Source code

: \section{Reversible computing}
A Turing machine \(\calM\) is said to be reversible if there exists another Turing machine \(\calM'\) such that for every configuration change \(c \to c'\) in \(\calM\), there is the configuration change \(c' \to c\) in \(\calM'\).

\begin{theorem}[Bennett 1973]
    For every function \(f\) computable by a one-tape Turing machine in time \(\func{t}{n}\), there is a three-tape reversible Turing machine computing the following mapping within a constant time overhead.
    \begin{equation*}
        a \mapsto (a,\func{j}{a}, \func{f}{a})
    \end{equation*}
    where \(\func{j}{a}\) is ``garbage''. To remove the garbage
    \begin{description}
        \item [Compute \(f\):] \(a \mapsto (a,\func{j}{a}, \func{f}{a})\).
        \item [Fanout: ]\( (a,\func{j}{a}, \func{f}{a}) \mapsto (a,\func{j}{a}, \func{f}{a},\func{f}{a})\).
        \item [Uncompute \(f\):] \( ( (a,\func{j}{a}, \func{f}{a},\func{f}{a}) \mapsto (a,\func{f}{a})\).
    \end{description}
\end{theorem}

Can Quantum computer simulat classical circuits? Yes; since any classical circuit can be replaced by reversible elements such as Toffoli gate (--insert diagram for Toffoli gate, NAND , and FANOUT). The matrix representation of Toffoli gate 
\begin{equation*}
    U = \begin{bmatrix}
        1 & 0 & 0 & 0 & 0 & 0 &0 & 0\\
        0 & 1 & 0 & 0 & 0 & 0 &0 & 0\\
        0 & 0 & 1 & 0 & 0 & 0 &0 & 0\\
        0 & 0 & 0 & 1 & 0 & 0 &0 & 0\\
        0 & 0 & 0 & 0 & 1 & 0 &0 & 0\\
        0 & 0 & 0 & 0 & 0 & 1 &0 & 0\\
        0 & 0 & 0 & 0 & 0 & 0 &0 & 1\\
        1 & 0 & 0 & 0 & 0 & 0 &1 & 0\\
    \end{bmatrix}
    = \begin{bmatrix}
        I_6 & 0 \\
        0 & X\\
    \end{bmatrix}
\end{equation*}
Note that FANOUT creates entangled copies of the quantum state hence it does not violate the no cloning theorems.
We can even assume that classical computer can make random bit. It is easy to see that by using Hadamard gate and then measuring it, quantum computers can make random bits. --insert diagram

__________

Scan the data for lines containing "item" and copy all of them.

        \item [Compute \(f\):] \(a \mapsto (a,\func{j}{a}, \func{f}{a})\).
        \item [Fanout: ]\( (a,\func{j}{a}, \func{f}{a}) \mapsto (a,\func{j}{a}, \func{f}{a},\func{f}{a})\).
        \item [Uncompute \(f\):] \( ( (a,\func{j}{a}, \func{f}{a},\func{f}{a}) \mapsto (a,\func{f}{a})\).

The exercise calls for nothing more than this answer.